A possible solution would be anonymize the browser fingerprint, at least in private mode, ie lie about the details of the system.

Google, Mozilla, Opera, can you hear me?

--

[0] http://www.ghostery.com/


Not only does panopticlick say my browser is unique, but it said that last time I visited it, several months ago.

Maybe it's forgotten. Maybe it lies. Maybe every time I rev Firefox Nightly I change identity.

What is true is that every time I leave an email address, it's tagged with the name of the site where I left it.


It does indeed use version information, not just the browser's but also of every installed plugin including Flash. So a single rev is going to give a new fingerprint. Plus, far fewer people are checking it as when it first launched, making those who do check it from time to time even more unique.
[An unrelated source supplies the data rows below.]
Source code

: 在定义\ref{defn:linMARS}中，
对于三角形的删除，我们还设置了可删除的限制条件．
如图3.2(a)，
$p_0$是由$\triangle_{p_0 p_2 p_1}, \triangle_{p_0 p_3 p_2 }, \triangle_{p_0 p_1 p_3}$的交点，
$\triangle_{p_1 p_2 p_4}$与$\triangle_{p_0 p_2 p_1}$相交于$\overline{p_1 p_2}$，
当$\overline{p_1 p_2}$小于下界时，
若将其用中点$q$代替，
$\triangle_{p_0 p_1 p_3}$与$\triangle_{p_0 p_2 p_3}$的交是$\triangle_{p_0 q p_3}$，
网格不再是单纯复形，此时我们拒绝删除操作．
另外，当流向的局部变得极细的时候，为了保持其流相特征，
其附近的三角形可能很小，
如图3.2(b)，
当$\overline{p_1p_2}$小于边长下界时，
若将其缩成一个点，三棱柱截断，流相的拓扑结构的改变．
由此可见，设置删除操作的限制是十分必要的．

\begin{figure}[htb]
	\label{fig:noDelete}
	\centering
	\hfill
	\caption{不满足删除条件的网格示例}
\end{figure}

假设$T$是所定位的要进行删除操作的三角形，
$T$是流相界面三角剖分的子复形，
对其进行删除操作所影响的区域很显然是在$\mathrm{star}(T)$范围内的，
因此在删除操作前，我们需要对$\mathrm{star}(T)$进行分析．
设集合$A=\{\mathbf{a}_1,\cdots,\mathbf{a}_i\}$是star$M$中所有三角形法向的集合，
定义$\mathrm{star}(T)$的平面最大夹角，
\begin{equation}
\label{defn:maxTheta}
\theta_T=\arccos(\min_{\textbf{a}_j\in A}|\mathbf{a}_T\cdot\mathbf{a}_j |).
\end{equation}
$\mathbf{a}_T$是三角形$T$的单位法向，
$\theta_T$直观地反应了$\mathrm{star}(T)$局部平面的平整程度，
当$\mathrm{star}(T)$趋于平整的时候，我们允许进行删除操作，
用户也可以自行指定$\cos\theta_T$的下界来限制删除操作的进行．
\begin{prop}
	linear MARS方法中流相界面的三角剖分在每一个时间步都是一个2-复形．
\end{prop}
But note that a constantly changing fingerprint doesn't make it useless for tracking - if a site can keep any kind of cookie to persist between browser updates, it could add the updated signature. Then when you purge cookies and persistent storage, a site can re-add the cookie to keep on identifying you if your signature hasn't changed.
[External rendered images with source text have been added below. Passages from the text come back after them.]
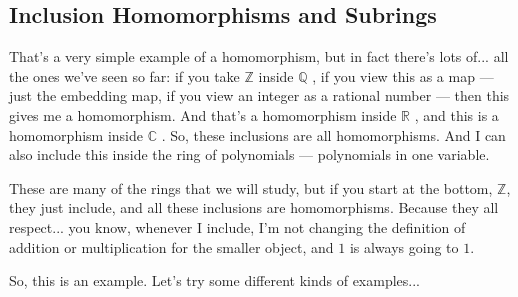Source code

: \begin{hidden}
\end{hidden}

\subsection{Inclusion Homomorphisms and Subrings}

\begin{speech}[00:27:20 - 00:28:24]
That's a very simple example of a homomorphism, but in fact there's lots of... all the ones we've seen so far: if you take $\mathbb{Z}$ inside $\mathbb{Q}$ , if you view this as a map --- just the embedding map, if you view an integer as a rational number --- then this gives me a homomorphism. And that's a homomorphism inside $\mathbb{R}$ , and this is a homomorphism inside $\mathbb{C}$ . So, these inclusions are all homomorphisms. And I can also include this inside the ring of polynomials  --- polynomials in one variable.

These are many of the rings that we will study, but if you start at the bottom, $\mathbb{Z}$, they just include, and all these inclusions are homomorphisms. Because they all respect... you know, whenever I include, I'm not changing the definition of addition or multiplication for the smaller object, and $1$ is always going to $1$.

So, this is an example. Let's try some different kinds of examples... 
\end{speech}

\begin{content}
\end{content}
You'd have to purge all persistant storage at the same time as an update to avoid this, and even then (or if you never had persistent data to begin with) your IP or even geographical location will likely be enough to identify you again.


The gmail + trick can be defeated, though. If you own a domain, you can use arbitrary addresses and it becomes more reliable.

I use Google Apps (possibly not a good idea but soo convenient :/) with a catchall. I didn't catch any offender so far...

However (off topic), spammers are spoofing addresses as if they were coming from my domain. I receive two to three dozens automatic replies from mail servers (this address does not exist...).

I've properly set up DKIM and SPF records, making it obvious that these mails are spoofed, but I'm afraid my domain will end up on grey/black lists... Anyone out here familiar with this kind of issue?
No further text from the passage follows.